WHAT NEEDS TO BE DONE —
Your reply should hold every entry below exactly as written and none of the pictures.

Start of MATERIAL SHOWN

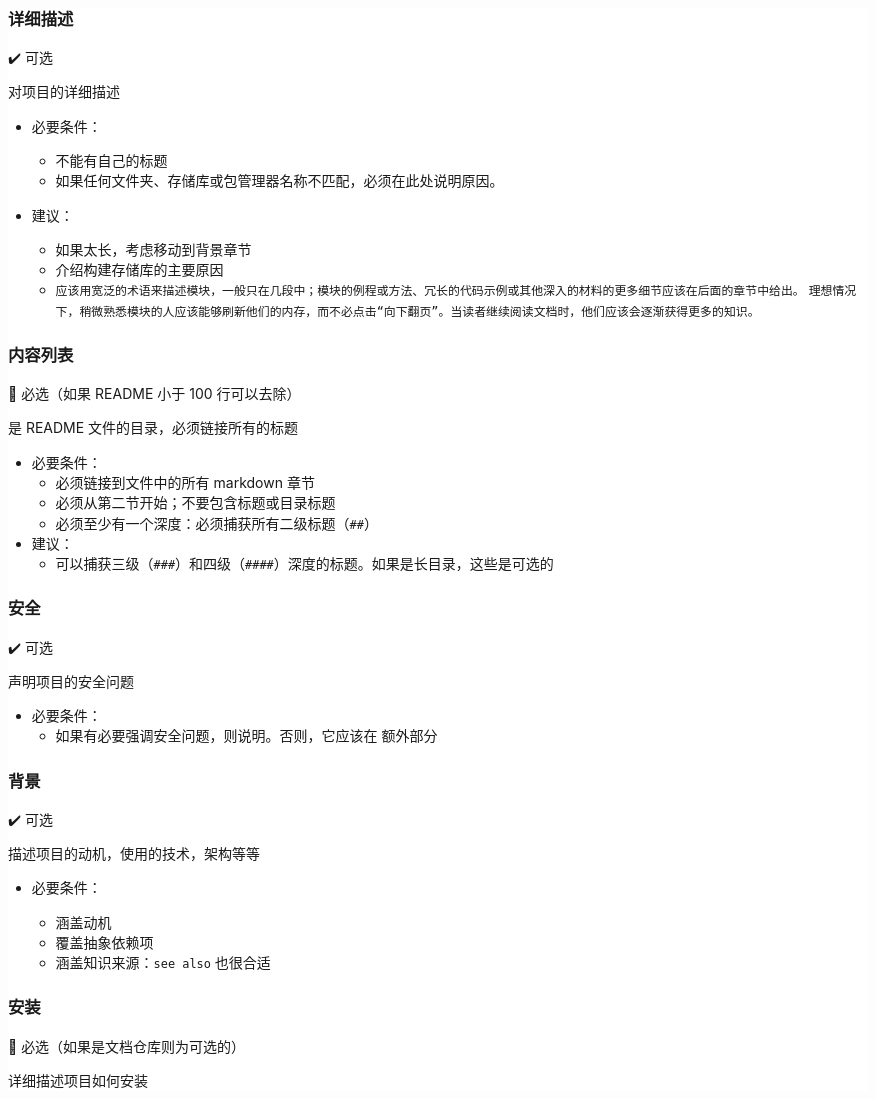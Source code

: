 ### 详细描述

✔️ 可选

对项目的详细描述

- 必要条件：

  - 不能有自己的标题
  - 如果任何文件夹、存储库或包管理器名称不匹配，必须在此处说明原因。

- 建议：

  - 如果太长，考虑移动到背景章节
  - 介绍构建存储库的主要原因
  - `应该用宽泛的术语来描述模块，一般只在几段中；模块的例程或方法、冗长的代码示例或其他深入的材料的更多细节应该在后面的章节中给出。`
        `理想情况下，稍微熟悉模块的人应该能够刷新他们的内存，而不必点击“向下翻页”。当读者继续阅读文档时，他们应该会逐渐获得更多的知识。`

### 内容列表

📌 必选（如果 README 小于 100 行可以去除）

是 README 文件的目录，必须链接所有的标题

- 必要条件：
  - 必须链接到文件中的所有 markdown 章节
  - 必须从第二节开始；不要包含标题或目录标题
  - 必须至少有一个深度：必须捕获所有二级标题（`##`）
- 建议：
  - 可以捕获三级（`###`）和四级（`####`）深度的标题。如果是长目录，这些是可选的

### 安全

✔️ 可选

声明项目的安全问题

- 必要条件：
  - 如果有必要强调安全问题，则说明。否则，它应该在 额外部分

### 背景

✔️ 可选

描述项目的动机，使用的技术，架构等等

- 必要条件：

  - 涵盖动机
  - 覆盖抽象依赖项
  - 涵盖知识来源：`see also` 也很合适

### 安装

📌 必选（如果是文档仓库则为可选的）

详细描述项目如何安装
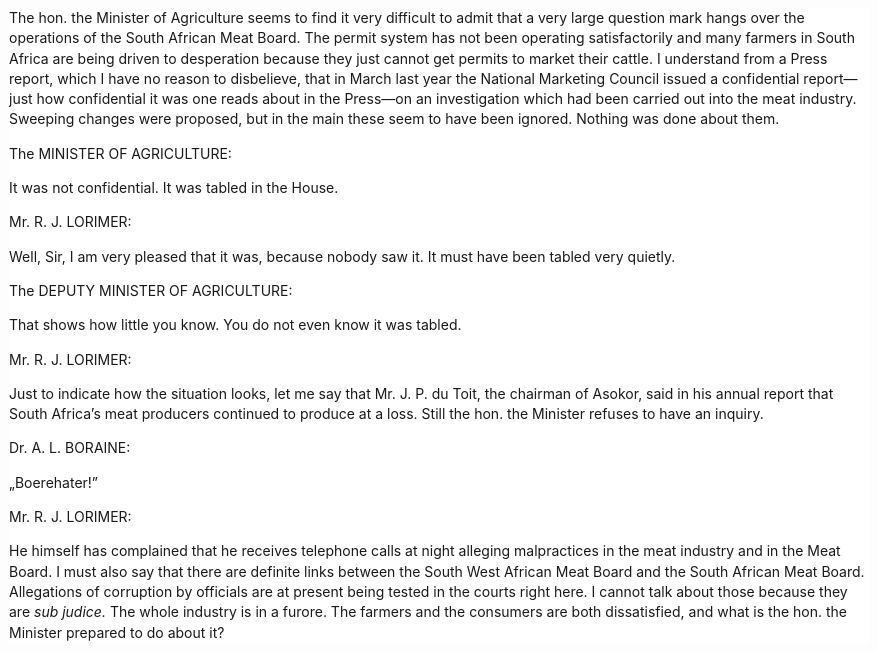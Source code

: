 <p>The hon. the Minister of Agriculture seems to find it very difficult to admit that a very large question mark hangs over the operations of the South African Meat Board. The permit system has not been operating satisfactorily and many farmers in South Africa are being driven to desperation because they just cannot get permits to market their cattle. I understand from a Press report, which I have no reason to disbelieve, that in March last year the National Marketing Council issued a confidential report&#x2014;just how confidential it was one reads about in the Press&#x2014;on an investigation which had been carried out into the meat industry. Sweeping changes were proposed, but in the main these seem to have been ignored. Nothing was done about them.</p>

</speech>

<speech by="#minister_of_agriculture">

<from>The <person refersTo="hansard_za">MINISTER OF AGRICULTURE</person>:</from> <p>It was not confidential. It was tabled in the House.</p>

</speech>

<speech by="#lorimer">

<from><span class="col_1539-1540" refersTo="page_0788"/>Mr. <person refersTo="hansard_za">R. J. LORIMER</person>:</from>

<p>Well, Sir, I am very pleased that it was, because nobody saw it. It must have been tabled very quietly.</p>

</speech>

<speech by="#deputy_minister_of_agriculture">

<from>The <person refersTo="hansard_za">DEPUTY MINISTER OF AGRICULTURE</person>:</from>

<p>That shows how little you know. You do not even know it was tabled.</p>

</speech>

<speech by="#lorimer">

<from>Mr. <person refersTo="hansard_za">R. J. LORIMER</person>:</from>

<p>Just to indicate how the situation looks, let me say that Mr. J. P. du Toit, the chairman of Asokor, said in his annual report that South Africa&#x2019;s meat producers continued to produce at a loss. Still the hon. the Minister refuses to have an inquiry.</p>

</speech>

<speech by="#boraine">

<from>Dr. <person refersTo="hansard_za">A. L. BORAINE</person>:</from>

<p>&#x201E;Boerehater!&#x201D;</p>

</speech>

<speech by="#lorimer">

<from>Mr. <person refersTo="hansard_za">R. J. LORIMER</person>:</from>

<p>He himself has complained that he receives telephone calls at night alleging malpractices in the meat industry and in the Meat Board. I must also say that there are definite links between the South West African Meat Board and the South African Meat Board. Allegations of corruption by officials are at present being tested in the courts right here. I cannot talk about those because they are <i>sub judice.</i> The whole industry is in a furore. The farmers and the consumers are both dissatisfied, and what is the hon. the Minister prepared to do about it&#x003F;</p>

End of MATERIAL SHOWN

SOLVED PROBLEM —
Source code

: ### 详细描述

✔️ 可选

对项目的详细描述

- 必要条件：

  - 不能有自己的标题
  - 如果任何文件夹、存储库或包管理器名称不匹配，必须在此处说明原因。

- 建议：

  - 如果太长，考虑移动到背景章节
  - 介绍构建存储库的主要原因
  - `应该用宽泛的术语来描述模块，一般只在几段中；模块的例程或方法、冗长的代码示例或其他深入的材料的更多细节应该在后面的章节中给出。`
        `理想情况下，稍微熟悉模块的人应该能够刷新他们的内存，而不必点击“向下翻页”。当读者继续阅读文档时，他们应该会逐渐获得更多的知识。`

### 内容列表

📌 必选（如果 README 小于 100 行可以去除）

是 README 文件的目录，必须链接所有的标题

- 必要条件：
  - 必须链接到文件中的所有 markdown 章节
  - 必须从第二节开始；不要包含标题或目录标题
  - 必须至少有一个深度：必须捕获所有二级标题（`##`）
- 建议：
  - 可以捕获三级（`###`）和四级（`####`）深度的标题。如果是长目录，这些是可选的

### 安全

✔️ 可选

声明项目的安全问题

- 必要条件：
  - 如果有必要强调安全问题，则说明。否则，它应该在 额外部分

### 背景

✔️ 可选

描述项目的动机，使用的技术，架构等等

- 必要条件：

  - 涵盖动机
  - 覆盖抽象依赖项
  - 涵盖知识来源：`see also` 也很合适

### 安装

📌 必选（如果是文档仓库则为可选的）

详细描述项目如何安装
Source code

: <p>The hon. the Minister of Agriculture seems to find it very difficult to admit that a very large question mark hangs over the operations of the South African Meat Board. The permit system has not been operating satisfactorily and many farmers in South Africa are being driven to desperation because they just cannot get permits to market their cattle. I understand from a Press report, which I have no reason to disbelieve, that in March last year the National Marketing Council issued a confidential report&#x2014;just how confidential it was one reads about in the Press&#x2014;on an investigation which had been carried out into the meat industry. Sweeping changes were proposed, but in the main these seem to have been ignored. Nothing was done about them.</p>

</speech>

<speech by="#minister_of_agriculture">

<from>The <person refersTo="hansard_za">MINISTER OF AGRICULTURE</person>:</from> <p>It was not confidential. It was tabled in the House.</p>

</speech>

<speech by="#lorimer">

<from><span class="col_1539-1540" refersTo="page_0788"/>Mr. <person refersTo="hansard_za">R. J. LORIMER</person>:</from>

<p>Well, Sir, I am very pleased that it was, because nobody saw it. It must have been tabled very quietly.</p>

</speech>

<speech by="#deputy_minister_of_agriculture">

<from>The <person refersTo="hansard_za">DEPUTY MINISTER OF AGRICULTURE</person>:</from>

<p>That shows how little you know. You do not even know it was tabled.</p>

</speech>

<speech by="#lorimer">

<from>Mr. <person refersTo="hansard_za">R. J. LORIMER</person>:</from>

<p>Just to indicate how the situation looks, let me say that Mr. J. P. du Toit, the chairman of Asokor, said in his annual report that South Africa&#x2019;s meat producers continued to produce at a loss. Still the hon. the Minister refuses to have an inquiry.</p>

</speech>

<speech by="#boraine">

<from>Dr. <person refersTo="hansard_za">A. L. BORAINE</person>:</from>

<p>&#x201E;Boerehater!&#x201D;</p>

</speech>

<speech by="#lorimer">

<from>Mr. <person refersTo="hansard_za">R. J. LORIMER</person>:</from>

<p>He himself has complained that he receives telephone calls at night alleging malpractices in the meat industry and in the Meat Board. I must also say that there are definite links between the South West African Meat Board and the South African Meat Board. Allegations of corruption by officials are at present being tested in the courts right here. I cannot talk about those because they are <i>sub judice.</i> The whole industry is in a furore. The farmers and the consumers are both dissatisfied, and what is the hon. the Minister prepared to do about it&#x003F;</p>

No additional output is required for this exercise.